There’s a new metric on Wallarm’s Dashboard — the cost of resources invested by hackers to attack your site. How do we measure it, and why does it matter?
What metrics are used to analyze attacks?
Information security is a process that subtracts funds from a business. Still, the cost effectiveness of this process is very difficult to measure. It’s impossible to estimate possible damage from an incident before it happens — and since information security doesn’t generate profit, ROI calculation is also always tricky.
We’ve considered the needs of our customers requiring quality attack analysis. Classic metrics, such as the quantity of attacks and their geography, are simply not representative. Protecting a site — it’s not an advertising company, attackers can change their ‘geographic address’ as they please. And what does the ‘map’ of attack distribution by continent show? Internet coverage around the globe! Unique IP addresses are also not indicative: cheap cloud resources and Tor can give one attacker thousands, or even hundreds of thousands, of different end IP addresses.

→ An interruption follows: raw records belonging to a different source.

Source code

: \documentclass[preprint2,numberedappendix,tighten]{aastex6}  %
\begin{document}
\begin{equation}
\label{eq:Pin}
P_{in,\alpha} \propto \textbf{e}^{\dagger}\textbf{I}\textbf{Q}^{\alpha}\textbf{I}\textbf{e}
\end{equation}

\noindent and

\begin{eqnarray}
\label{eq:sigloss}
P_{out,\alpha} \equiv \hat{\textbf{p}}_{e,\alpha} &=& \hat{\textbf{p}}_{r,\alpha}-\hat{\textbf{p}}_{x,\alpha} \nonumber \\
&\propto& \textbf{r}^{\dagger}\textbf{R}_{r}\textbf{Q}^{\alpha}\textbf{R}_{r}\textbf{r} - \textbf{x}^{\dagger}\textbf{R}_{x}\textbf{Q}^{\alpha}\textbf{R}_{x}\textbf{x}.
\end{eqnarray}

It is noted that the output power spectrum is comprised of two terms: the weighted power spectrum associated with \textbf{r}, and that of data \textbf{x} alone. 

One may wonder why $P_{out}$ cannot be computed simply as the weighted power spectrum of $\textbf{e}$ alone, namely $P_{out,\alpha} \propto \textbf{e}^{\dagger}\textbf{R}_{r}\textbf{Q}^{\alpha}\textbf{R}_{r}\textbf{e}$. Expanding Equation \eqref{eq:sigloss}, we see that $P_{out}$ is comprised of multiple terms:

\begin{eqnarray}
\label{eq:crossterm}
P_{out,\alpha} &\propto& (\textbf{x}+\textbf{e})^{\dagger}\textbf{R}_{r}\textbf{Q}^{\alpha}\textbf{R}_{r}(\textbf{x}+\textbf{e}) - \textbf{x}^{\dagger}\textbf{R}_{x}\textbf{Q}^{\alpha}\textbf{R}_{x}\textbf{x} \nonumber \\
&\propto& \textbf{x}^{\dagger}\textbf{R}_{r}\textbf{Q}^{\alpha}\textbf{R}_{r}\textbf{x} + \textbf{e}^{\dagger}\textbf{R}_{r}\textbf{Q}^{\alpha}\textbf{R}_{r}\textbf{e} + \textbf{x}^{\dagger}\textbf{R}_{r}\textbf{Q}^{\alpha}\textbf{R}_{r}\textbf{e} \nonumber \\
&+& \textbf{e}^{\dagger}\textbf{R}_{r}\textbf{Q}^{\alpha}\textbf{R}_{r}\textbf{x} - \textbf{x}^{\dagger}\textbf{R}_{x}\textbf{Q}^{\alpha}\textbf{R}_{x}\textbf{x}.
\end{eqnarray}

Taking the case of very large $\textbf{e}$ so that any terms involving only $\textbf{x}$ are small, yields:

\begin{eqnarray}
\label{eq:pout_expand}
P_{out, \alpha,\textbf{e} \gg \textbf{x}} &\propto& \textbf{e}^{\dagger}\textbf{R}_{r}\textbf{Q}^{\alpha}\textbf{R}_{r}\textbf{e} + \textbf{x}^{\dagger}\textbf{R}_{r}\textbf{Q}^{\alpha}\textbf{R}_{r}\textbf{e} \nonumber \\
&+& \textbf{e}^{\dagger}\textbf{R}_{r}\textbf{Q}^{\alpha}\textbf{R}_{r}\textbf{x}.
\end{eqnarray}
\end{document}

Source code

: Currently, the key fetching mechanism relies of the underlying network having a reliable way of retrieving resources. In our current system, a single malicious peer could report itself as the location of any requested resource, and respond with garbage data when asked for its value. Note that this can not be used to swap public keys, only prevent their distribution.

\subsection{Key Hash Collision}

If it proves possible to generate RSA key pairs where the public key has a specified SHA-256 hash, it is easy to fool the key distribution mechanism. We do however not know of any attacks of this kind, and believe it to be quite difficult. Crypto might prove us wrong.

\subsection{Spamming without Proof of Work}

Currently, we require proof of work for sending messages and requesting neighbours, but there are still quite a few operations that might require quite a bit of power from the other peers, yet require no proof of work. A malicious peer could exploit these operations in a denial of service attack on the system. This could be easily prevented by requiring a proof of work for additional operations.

At Wallarm, we analyze attacks themselves — their nature, their character, and not just their sources. We understand when an attacker changes his IP address but continues the same attack. We understand when one scanner is using a distributed network with multiple external addresses.
We avoid using unnecessary data in Wallarm’s interface. We understand that users can’t keep track of dozens of metrics. Every extra second the operator spends on looking at and understanding the interface is another second for hackers to conduct their attack.
Therefore, we’ve developed an aggregate metric that helps tie together attackers and business risk.
Now, Wallarm users can evaluate safety risks in business terms — in money. This is truly necessary.
New metric — “Cost of attacks”
Starting today, Wallarm calculates the cost of resources expended to carry out each attack!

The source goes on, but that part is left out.